Because the court directed a verdict in Fairchild's favor, we are obligated to view the underlying facts in a light most favorable to plaintiff, the non-moving party at trial. See Civ.R. 50(A)(4). Those facts show that on May 6, 1999, plaintiff purchased a 1993 model year Jeep Grand Cherokee for $13,900. The Jeep's odometer showed it had been driven 68,419 miles. Fairchild provided a three month/3,000 mile limited warranty, with a $50 deductible.

Two to three weeks after purchase, the car began stalling. Plaintiff called the Fairchild service department and brought the car in for service on June 8, 1999. The service record shows plaintiff complained that the car stalls coming to a stop and on decel, high idle on start-up. Fairchild replaced the idle air control motor, cleaned the throttle body and repaired a vacuum harness. Plaintiff paid a $50 deductible fee for the service.

Plaintiff testified that less than a week later, the car began stalling again. She said the stalling usually occurred at stop signs or traffic signals. Although the car would restart, the car might stall four or five times at any one given time. Plaintiff took the car in for service a second time on July 15, 1999, complaining about engine vibration and stalling. Fairchild service records show it replaced a clogged air filter, replaced a fuel filter, and cleaned the injectors and the throttle body. Fairchild also replaced broken engine mounts that were causing excessive engine vibration.

As plaintiff drove the car home from the second service (a distance of one block), the engine light activated and the car was stalling more that it had stalled before. Plaintiff immediately called the service department to complain. The service department was closing for the weekend, and told her to bring the car in Monday. Afraid that the car would break down during a planned trip that weekend, plaintiff canceled her trip, forfeiting an $80 deposit.

Plaintiff brought the car in for service a third time on July 26, 1999. The service records show she complained that the engine light came back on and the car was stalling. Fairchild rechecked the car and road tested it, finding nothing wrong.
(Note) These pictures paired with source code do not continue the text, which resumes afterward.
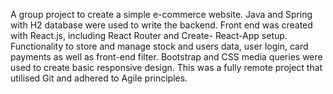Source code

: A group project to create a simple e-commerce
website. Java and Spring with H2 database were
used to write the backend. Front end was created
with React.js, including React Router and Create-
React-App setup. Functionality to store and
manage stock and users data, user login, card
payments as well as front-end filter. Bootstrap and
CSS media queries were used to create basic
responsive design. This was a fully remote project
that utilised Git and adhered to Agile principles.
Plaintiff testified that she twice called the service department to complain that the car was running rough, but did not bring the car in for service because of scheduling conflicts. There is a Fairchild service record dated August 25, 1999, which shows plaintiff complained that the engine runs rough, but plaintiff did not know if she actually brought the Jeep in for service at that time.

A service record dated September 8, 1999, shows Fairchild again serviced the car as a result of plaintiff's complaints that the car was leaking oil. During this service, Fairchild replaced the front crankshaft seal and a steering dampener. Despite this service, plaintiff said the car still experienced stalling. Plaintiff told Fairchild she would not deal with it any longer.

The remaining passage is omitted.